▸ EXERCISE AIM: Within the entries below, find the portion that opens with the line containing "Adobe Experience Platform" and closes with the line containing "- [Verbindung zu". Retype that portion exactly and only.

▸ INPUT FOR THIS TASK:
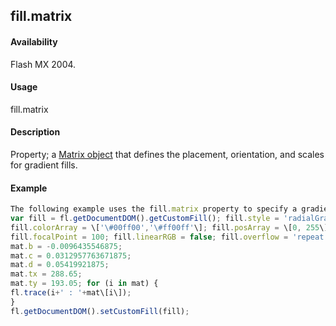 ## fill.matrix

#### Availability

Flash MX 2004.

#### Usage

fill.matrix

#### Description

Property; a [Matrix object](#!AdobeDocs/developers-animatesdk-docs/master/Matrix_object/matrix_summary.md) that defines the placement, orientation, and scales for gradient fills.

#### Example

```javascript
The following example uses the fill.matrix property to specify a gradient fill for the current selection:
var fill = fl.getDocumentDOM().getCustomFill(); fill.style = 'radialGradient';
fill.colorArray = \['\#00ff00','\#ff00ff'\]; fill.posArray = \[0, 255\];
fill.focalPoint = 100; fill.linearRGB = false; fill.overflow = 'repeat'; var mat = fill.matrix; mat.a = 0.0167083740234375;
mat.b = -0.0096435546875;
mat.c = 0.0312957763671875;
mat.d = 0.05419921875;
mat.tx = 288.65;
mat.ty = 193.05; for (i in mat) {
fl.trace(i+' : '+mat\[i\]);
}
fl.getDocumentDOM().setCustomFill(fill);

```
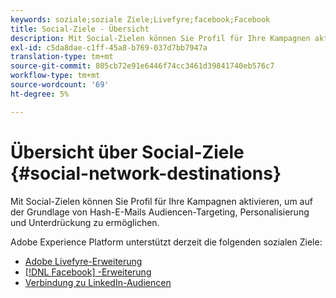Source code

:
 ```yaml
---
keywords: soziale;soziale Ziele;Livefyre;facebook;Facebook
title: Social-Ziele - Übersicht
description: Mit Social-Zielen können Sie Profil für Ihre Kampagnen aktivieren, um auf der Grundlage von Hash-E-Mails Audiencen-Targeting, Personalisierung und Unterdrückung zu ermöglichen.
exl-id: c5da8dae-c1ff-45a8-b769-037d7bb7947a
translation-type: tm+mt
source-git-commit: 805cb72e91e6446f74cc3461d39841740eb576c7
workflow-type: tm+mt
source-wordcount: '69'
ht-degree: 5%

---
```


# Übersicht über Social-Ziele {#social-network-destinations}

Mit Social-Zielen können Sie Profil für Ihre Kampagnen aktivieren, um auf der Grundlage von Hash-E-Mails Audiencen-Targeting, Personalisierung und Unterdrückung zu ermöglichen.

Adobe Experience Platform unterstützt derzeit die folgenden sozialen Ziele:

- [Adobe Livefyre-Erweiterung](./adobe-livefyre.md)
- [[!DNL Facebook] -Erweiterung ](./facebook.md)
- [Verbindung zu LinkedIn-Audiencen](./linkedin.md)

* * *

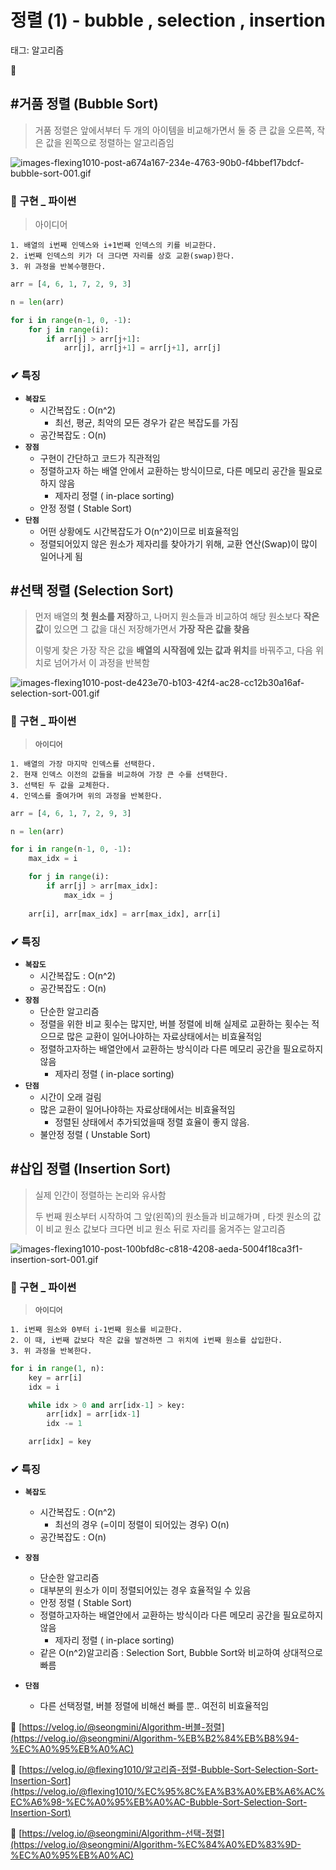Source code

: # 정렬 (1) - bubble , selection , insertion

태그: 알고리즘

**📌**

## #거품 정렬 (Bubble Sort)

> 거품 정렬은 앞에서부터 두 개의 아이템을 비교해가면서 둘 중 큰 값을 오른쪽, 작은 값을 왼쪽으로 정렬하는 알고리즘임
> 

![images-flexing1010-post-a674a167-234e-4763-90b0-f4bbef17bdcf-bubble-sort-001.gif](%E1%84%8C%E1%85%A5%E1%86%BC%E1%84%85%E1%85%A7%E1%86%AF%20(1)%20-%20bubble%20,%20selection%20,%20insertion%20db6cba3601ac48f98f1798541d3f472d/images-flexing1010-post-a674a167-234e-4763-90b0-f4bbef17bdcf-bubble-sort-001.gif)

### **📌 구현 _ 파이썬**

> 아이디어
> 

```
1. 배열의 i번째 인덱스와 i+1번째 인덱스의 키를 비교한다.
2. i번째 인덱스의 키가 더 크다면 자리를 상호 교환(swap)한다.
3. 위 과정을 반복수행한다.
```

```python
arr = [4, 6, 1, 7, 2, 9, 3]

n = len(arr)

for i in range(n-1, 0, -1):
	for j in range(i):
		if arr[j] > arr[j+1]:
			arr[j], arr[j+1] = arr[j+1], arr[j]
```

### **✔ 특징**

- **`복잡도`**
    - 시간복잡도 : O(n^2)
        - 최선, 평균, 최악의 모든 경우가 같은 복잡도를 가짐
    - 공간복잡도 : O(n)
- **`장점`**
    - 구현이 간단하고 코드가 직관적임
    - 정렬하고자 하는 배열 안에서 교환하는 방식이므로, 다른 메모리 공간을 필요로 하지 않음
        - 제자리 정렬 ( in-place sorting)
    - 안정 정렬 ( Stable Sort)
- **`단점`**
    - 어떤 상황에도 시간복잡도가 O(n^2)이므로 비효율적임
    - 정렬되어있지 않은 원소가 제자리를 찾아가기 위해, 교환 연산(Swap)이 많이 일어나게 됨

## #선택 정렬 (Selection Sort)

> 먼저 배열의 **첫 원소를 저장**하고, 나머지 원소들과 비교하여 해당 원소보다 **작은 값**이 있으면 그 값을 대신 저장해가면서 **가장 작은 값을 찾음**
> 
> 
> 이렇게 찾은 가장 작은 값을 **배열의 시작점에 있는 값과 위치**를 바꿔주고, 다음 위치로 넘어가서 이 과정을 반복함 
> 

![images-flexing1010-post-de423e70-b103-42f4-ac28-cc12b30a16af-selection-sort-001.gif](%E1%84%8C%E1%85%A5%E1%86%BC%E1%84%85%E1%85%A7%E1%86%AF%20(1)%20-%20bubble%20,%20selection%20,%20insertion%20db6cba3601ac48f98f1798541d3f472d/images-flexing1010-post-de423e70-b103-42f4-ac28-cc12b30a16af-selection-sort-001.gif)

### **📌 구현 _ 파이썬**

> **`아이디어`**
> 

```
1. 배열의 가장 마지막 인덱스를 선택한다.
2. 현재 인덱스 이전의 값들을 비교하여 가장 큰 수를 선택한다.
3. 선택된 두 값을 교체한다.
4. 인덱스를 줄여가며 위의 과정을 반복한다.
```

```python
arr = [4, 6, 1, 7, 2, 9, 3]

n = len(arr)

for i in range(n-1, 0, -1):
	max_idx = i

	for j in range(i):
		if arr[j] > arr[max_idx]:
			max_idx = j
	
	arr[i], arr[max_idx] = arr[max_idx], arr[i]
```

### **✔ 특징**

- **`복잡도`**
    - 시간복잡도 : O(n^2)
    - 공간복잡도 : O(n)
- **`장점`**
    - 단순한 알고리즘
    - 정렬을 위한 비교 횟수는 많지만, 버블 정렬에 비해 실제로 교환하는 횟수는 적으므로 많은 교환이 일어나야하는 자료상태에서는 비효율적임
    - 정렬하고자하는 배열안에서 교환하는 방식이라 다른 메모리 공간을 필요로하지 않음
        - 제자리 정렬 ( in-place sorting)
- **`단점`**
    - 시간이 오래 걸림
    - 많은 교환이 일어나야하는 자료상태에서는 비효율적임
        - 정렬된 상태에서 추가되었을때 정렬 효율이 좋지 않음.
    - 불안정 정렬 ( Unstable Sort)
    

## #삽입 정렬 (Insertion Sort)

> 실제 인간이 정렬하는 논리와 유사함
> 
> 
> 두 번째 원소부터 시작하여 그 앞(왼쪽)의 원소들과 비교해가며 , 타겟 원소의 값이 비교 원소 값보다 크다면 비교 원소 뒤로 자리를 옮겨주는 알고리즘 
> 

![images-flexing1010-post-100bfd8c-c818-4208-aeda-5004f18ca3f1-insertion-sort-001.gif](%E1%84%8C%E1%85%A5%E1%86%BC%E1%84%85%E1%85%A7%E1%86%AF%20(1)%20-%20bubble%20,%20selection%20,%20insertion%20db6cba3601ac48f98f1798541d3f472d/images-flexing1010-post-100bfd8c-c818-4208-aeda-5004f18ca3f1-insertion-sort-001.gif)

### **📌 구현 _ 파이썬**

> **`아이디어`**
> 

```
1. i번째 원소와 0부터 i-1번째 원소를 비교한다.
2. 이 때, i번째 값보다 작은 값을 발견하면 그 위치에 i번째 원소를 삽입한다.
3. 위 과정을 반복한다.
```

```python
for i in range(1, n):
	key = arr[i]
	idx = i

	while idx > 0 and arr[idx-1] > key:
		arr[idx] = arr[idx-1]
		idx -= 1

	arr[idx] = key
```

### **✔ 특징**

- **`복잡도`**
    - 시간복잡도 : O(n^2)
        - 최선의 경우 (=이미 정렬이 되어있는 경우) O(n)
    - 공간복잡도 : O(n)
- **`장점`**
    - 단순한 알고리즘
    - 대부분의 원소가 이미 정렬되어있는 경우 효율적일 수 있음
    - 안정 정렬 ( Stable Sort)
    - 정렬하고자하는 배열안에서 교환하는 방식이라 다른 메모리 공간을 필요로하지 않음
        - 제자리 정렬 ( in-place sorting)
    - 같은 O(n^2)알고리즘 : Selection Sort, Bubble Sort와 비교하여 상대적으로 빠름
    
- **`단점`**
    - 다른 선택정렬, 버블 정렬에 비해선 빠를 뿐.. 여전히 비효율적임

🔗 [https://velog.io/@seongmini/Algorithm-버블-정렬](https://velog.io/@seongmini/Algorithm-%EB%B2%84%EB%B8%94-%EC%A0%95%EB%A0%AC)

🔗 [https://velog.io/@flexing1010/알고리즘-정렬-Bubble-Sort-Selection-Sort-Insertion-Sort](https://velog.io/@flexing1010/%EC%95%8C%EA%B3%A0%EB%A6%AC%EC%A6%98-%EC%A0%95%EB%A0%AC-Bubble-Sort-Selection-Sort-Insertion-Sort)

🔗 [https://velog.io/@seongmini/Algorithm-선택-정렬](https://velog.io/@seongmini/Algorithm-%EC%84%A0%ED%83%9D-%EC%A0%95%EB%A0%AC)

==

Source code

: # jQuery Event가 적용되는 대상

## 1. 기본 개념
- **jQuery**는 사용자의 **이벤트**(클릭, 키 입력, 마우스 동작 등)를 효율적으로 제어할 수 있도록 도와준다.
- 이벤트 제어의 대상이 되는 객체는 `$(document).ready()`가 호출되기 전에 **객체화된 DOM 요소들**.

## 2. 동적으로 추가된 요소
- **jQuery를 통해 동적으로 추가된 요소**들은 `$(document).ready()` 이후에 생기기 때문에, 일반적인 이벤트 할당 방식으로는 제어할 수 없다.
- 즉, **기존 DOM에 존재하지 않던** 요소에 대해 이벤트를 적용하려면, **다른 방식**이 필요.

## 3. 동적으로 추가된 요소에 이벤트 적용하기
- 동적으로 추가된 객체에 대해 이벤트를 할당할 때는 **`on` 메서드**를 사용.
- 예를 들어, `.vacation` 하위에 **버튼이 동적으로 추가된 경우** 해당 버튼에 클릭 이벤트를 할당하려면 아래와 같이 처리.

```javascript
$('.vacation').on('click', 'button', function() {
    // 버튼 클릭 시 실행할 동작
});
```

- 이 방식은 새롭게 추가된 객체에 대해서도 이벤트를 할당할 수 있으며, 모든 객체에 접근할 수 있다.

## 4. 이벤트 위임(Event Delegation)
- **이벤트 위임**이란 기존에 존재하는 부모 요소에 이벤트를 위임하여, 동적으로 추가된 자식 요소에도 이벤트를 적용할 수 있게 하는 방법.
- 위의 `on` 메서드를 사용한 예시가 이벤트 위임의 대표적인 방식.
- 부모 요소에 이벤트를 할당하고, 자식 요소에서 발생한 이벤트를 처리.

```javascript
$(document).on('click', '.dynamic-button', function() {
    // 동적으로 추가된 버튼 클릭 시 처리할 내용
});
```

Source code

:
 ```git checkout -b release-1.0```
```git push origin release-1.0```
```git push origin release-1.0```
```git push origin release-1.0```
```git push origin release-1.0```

▸ SOLVED EXERCISE:
Adobe Experience Platform unterstützt derzeit die folgenden sozialen Ziele:

- [Adobe Livefyre-Erweiterung](./adobe-livefyre.md)
- [[!DNL Facebook] -Erweiterung ](./facebook.md)
- [Verbindung zu LinkedIn-Audiencen](./linkedin.md)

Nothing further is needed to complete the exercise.